- PROMPT
Look over the listing below and say how many of its lines include the string "demonstration"; give no more than that number.

- RECORD SET
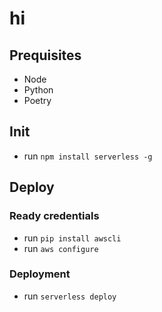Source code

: # hi
## Prequisites
- Node
- Python
- Poetry

## Init
- run `npm install serverless -g`

## Deploy
### Ready credentials
- run `pip install awscli`
- run `aws configure`

### Deployment
- run `serverless deploy`
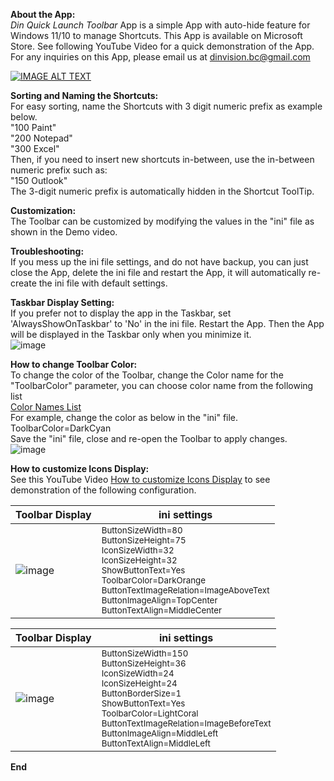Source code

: <b> About the App: </b>  
*Din Quick Launch Toolbar* App is a simple App with auto-hide feature for Windows 11/10 to manage Shortcuts. This App is available on Microsoft Store. See following YouTube Video for a quick demonstration of the App.   
For any inquiries on this App, please email us at dinvision.bc@gmail.com

[![IMAGE ALT TEXT](http://img.youtube.com/vi/ioM-3ewWOJ0/0.jpg)](http://www.youtube.com/watch?v=ioM-3ewWOJ0 "Quick Launch Toolbar Demo")

<b>Sorting and Naming the Shortcuts:</B>  
For easy sorting, name the Shortcuts with 3 digit numeric prefix as example below.   
"100 Paint"  
"200 Notepad"  
"300 Excel"  
Then, if you need to insert new shortcuts in-between, use the in-between numeric prefix such as:  
"150 Outlook"  
The 3-digit numeric prefix is automatically hidden in the Shortcut ToolTip.  

<b>Customization:</B>  
The Toolbar can be customized by modifying the values in the "ini" file as shown in the Demo video. 

<b>Troubleshooting:</B>  
If you mess up the ini file settings, and do not have backup, you can just close the App, delete the ini file and restart the App, it will automatically re-create the ini file with default settings.

<B>Taskbar Display Setting:</B>  
If you prefer not to display the app in the Taskbar, set 'AlwaysShowOnTaskbar' to 'No' in the ini file. Restart the App. Then the App will be displayed in the Taskbar only when you minimize it.  
![image](https://github.com/user-attachments/assets/32530b33-bbfe-4917-9355-ef02efb3f6e6)



<b>How to change Toolbar Color:</B>  
To change the color of the Toolbar, change the Color name for the "ToolbarColor" parameter, you can choose color name from the following list  
[Color Names List](https://learn.microsoft.com/en-us/dotnet/media/art-color-table.png?view=windowsdesktop-8.0)  
For example, change the color as below in the "ini" file.  
ToolbarColor=DarkCyan  
Save the "ini" file, close and re-open the Toolbar to apply changes.  
![image](https://github.com/user-attachments/assets/2e2bea71-3e1e-4c66-b1c0-a4d367fd5815)


<b>How to customize Icons Display:</B>  
See this YouTube Video [How to customize Icons Display](https://www.youtube.com/watch?v=RTC05oaLqeM) to see demonstration of the following configuration.


| Toolbar Display                                                                                             | ini settings                                                                                                                                                                                      |
|---------------------------------------------------------------------------------------------------|-------------------------------------------------------------------------------------------------------------------------------------------------------------------------------------------------------------|
| ![image](https://github.com/user-attachments/assets/d89f2772-5864-4745-81b4-087772cfab7e) | <sub>ButtonSizeWidth=80<br>ButtonSizeHeight=75<br>IconSizeWidth=32<br>IconSizeHeight=32<br>ShowButtonText=Yes<br>ToolbarColor=DarkOrange<br>ButtonTextImageRelation=ImageAboveText<br>ButtonImageAlign=TopCenter<br>ButtonTextAlign=MiddleCenter</sub> |





| Toolbar Display                                                                                             | ini settings                                                                                                                                                                                      |
|---------------------------------------------------------------------------------------------------|-------------------------------------------------------------------------------------------------------------------------------------------------------------------------------------------------------------|
| ![image](https://github.com/user-attachments/assets/c1b05bf8-4f87-4910-9371-276e3593cc46)| <sub>ButtonSizeWidth=150<br>ButtonSizeHeight=36<br>IconSizeWidth=24<br>IconSizeHeight=24<br>ButtonBorderSize=1<br>ShowButtonText=Yes<br>ToolbarColor=LightCoral<br>ButtonTextImageRelation=ImageBeforeText<br>ButtonImageAlign=MiddleLeft<br>ButtonTextAlign=MiddleLeft</sub> |

<B> End </B>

- RESPONSE TO THIS TASK
2